Problem details: Write out each entry below exactly; the images do not belong in your copy.

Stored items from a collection
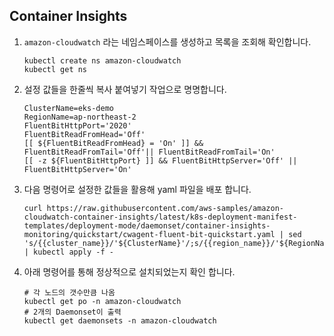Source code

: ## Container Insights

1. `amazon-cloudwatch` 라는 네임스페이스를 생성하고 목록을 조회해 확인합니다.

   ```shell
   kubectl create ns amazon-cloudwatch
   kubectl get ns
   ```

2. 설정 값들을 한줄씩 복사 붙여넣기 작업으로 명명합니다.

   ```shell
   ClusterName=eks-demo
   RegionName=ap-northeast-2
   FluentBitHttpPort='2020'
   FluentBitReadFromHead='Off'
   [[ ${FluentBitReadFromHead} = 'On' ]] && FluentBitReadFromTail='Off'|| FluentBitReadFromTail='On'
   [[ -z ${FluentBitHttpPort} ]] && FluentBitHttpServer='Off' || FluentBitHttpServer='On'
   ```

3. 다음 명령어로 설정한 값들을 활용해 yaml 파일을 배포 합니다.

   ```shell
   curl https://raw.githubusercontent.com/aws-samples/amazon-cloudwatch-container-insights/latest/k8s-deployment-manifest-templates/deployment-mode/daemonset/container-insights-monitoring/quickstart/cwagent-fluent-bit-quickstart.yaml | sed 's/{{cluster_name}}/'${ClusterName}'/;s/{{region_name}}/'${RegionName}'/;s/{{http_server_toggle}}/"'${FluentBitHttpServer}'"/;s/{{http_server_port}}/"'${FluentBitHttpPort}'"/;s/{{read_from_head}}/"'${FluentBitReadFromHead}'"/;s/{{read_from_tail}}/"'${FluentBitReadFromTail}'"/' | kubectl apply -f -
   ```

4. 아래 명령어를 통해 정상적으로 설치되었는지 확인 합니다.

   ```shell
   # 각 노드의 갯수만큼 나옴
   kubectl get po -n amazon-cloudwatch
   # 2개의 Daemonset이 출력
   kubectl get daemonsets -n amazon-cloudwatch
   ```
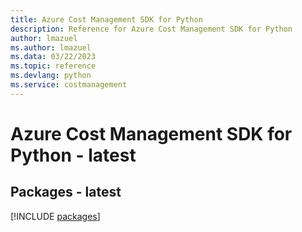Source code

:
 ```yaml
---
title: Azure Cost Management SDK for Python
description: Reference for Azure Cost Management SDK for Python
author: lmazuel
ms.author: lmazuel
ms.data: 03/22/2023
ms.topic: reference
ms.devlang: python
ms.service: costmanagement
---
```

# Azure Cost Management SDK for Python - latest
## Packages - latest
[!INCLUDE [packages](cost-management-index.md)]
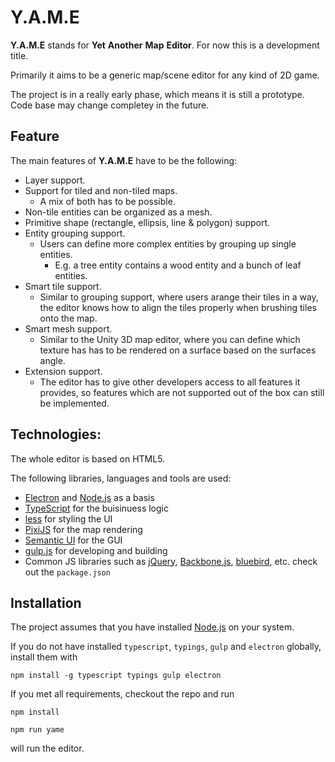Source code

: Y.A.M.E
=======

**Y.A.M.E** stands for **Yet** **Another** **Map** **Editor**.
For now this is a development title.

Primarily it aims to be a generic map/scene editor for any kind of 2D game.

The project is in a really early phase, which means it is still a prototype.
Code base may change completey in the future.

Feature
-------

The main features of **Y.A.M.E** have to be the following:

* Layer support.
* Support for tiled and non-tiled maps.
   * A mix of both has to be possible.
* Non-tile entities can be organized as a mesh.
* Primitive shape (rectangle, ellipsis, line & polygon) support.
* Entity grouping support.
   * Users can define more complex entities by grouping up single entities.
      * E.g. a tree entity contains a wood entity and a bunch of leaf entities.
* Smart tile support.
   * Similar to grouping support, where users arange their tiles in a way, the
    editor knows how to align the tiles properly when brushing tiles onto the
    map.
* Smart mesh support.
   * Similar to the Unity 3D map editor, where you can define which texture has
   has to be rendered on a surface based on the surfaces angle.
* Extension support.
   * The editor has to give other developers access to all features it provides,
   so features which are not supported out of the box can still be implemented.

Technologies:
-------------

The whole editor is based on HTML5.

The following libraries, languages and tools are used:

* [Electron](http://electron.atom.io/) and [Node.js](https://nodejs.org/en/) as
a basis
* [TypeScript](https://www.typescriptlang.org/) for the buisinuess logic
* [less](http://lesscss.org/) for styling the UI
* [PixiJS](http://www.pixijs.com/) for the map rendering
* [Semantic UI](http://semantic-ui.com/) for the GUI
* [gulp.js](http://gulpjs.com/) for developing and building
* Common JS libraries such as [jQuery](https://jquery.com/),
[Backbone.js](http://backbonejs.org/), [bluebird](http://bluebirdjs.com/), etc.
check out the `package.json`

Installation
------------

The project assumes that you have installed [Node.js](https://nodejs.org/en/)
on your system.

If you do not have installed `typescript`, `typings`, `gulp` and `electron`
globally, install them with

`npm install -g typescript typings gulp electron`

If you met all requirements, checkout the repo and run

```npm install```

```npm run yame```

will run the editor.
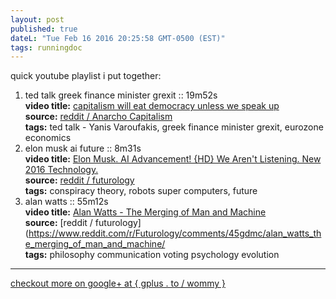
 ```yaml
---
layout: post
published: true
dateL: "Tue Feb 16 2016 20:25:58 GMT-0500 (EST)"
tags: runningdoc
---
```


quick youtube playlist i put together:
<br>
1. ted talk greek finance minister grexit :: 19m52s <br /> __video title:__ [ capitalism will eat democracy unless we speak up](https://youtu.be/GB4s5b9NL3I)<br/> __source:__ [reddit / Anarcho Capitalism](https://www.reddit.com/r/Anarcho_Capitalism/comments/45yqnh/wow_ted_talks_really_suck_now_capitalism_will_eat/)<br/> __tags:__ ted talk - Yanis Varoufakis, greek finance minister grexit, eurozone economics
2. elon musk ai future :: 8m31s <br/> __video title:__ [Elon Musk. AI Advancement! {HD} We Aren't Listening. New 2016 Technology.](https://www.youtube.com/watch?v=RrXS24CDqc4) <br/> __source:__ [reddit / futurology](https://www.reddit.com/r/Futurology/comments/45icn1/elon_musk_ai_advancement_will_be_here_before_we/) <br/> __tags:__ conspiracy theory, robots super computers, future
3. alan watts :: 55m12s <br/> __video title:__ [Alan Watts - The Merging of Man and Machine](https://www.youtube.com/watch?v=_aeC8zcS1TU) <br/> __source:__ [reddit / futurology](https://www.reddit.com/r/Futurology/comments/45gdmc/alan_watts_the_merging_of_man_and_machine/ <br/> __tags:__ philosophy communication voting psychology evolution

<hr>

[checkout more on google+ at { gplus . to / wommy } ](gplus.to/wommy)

Exercise result:
Source code

: ## Container Insights

1. `amazon-cloudwatch` 라는 네임스페이스를 생성하고 목록을 조회해 확인합니다.

   ```shell
   kubectl create ns amazon-cloudwatch
   kubectl get ns
   ```

2. 설정 값들을 한줄씩 복사 붙여넣기 작업으로 명명합니다.

   ```shell
   ClusterName=eks-demo
   RegionName=ap-northeast-2
   FluentBitHttpPort='2020'
   FluentBitReadFromHead='Off'
   [[ ${FluentBitReadFromHead} = 'On' ]] && FluentBitReadFromTail='Off'|| FluentBitReadFromTail='On'
   [[ -z ${FluentBitHttpPort} ]] && FluentBitHttpServer='Off' || FluentBitHttpServer='On'
   ```

3. 다음 명령어로 설정한 값들을 활용해 yaml 파일을 배포 합니다.

   ```shell
   curl https://raw.githubusercontent.com/aws-samples/amazon-cloudwatch-container-insights/latest/k8s-deployment-manifest-templates/deployment-mode/daemonset/container-insights-monitoring/quickstart/cwagent-fluent-bit-quickstart.yaml | sed 's/{{cluster_name}}/'${ClusterName}'/;s/{{region_name}}/'${RegionName}'/;s/{{http_server_toggle}}/"'${FluentBitHttpServer}'"/;s/{{http_server_port}}/"'${FluentBitHttpPort}'"/;s/{{read_from_head}}/"'${FluentBitReadFromHead}'"/;s/{{read_from_tail}}/"'${FluentBitReadFromTail}'"/' | kubectl apply -f -
   ```

4. 아래 명령어를 통해 정상적으로 설치되었는지 확인 합니다.

   ```shell
   # 각 노드의 갯수만큼 나옴
   kubectl get po -n amazon-cloudwatch
   # 2개의 Daemonset이 출력
   kubectl get daemonsets -n amazon-cloudwatch
   ```
Source code

:
 ```yaml
---
title: Azure Cost Management SDK for Python
description: Reference for Azure Cost Management SDK for Python
author: lmazuel
ms.author: lmazuel
ms.data: 03/22/2023
ms.topic: reference
ms.devlang: python
ms.service: costmanagement
---
```

# Azure Cost Management SDK for Python - latest
## Packages - latest
[!INCLUDE [packages](cost-management-index.md)]
Source code

: Y.A.M.E
=======

**Y.A.M.E** stands for **Yet** **Another** **Map** **Editor**.
For now this is a development title.

Primarily it aims to be a generic map/scene editor for any kind of 2D game.

The project is in a really early phase, which means it is still a prototype.
Code base may change completey in the future.

Feature
-------

The main features of **Y.A.M.E** have to be the following:

* Layer support.
* Support for tiled and non-tiled maps.
   * A mix of both has to be possible.
* Non-tile entities can be organized as a mesh.
* Primitive shape (rectangle, ellipsis, line & polygon) support.
* Entity grouping support.
   * Users can define more complex entities by grouping up single entities.
      * E.g. a tree entity contains a wood entity and a bunch of leaf entities.
* Smart tile support.
   * Similar to grouping support, where users arange their tiles in a way, the
    editor knows how to align the tiles properly when brushing tiles onto the
    map.
* Smart mesh support.
   * Similar to the Unity 3D map editor, where you can define which texture has
   has to be rendered on a surface based on the surfaces angle.
* Extension support.
   * The editor has to give other developers access to all features it provides,
   so features which are not supported out of the box can still be implemented.

Technologies:
-------------

The whole editor is based on HTML5.

The following libraries, languages and tools are used:

* [Electron](http://electron.atom.io/) and [Node.js](https://nodejs.org/en/) as
a basis
* [TypeScript](https://www.typescriptlang.org/) for the buisinuess logic
* [less](http://lesscss.org/) for styling the UI
* [PixiJS](http://www.pixijs.com/) for the map rendering
* [Semantic UI](http://semantic-ui.com/) for the GUI
* [gulp.js](http://gulpjs.com/) for developing and building
* Common JS libraries such as [jQuery](https://jquery.com/),
[Backbone.js](http://backbonejs.org/), [bluebird](http://bluebirdjs.com/), etc.
check out the `package.json`

Installation
------------

The project assumes that you have installed [Node.js](https://nodejs.org/en/)
on your system.

If you do not have installed `typescript`, `typings`, `gulp` and `electron`
globally, install them with

`npm install -g typescript typings gulp electron`

If you met all requirements, checkout the repo and run

```npm install```

```npm run yame```

will run the editor.
 ```yaml
---
layout: post
published: true
dateL: "Tue Feb 16 2016 20:25:58 GMT-0500 (EST)"
tags: runningdoc
---
```


quick youtube playlist i put together:
<br>
1. ted talk greek finance minister grexit :: 19m52s <br /> __video title:__ [ capitalism will eat democracy unless we speak up](https://youtu.be/GB4s5b9NL3I)<br/> __source:__ [reddit / Anarcho Capitalism](https://www.reddit.com/r/Anarcho_Capitalism/comments/45yqnh/wow_ted_talks_really_suck_now_capitalism_will_eat/)<br/> __tags:__ ted talk - Yanis Varoufakis, greek finance minister grexit, eurozone economics
2. elon musk ai future :: 8m31s <br/> __video title:__ [Elon Musk. AI Advancement! {HD} We Aren't Listening. New 2016 Technology.](https://www.youtube.com/watch?v=RrXS24CDqc4) <br/> __source:__ [reddit / futurology](https://www.reddit.com/r/Futurology/comments/45icn1/elon_musk_ai_advancement_will_be_here_before_we/) <br/> __tags:__ conspiracy theory, robots super computers, future
3. alan watts :: 55m12s <br/> __video title:__ [Alan Watts - The Merging of Man and Machine](https://www.youtube.com/watch?v=_aeC8zcS1TU) <br/> __source:__ [reddit / futurology](https://www.reddit.com/r/Futurology/comments/45gdmc/alan_watts_the_merging_of_man_and_machine/ <br/> __tags:__ philosophy communication voting psychology evolution

<hr>

[checkout more on google+ at { gplus . to / wommy } ](gplus.to/wommy)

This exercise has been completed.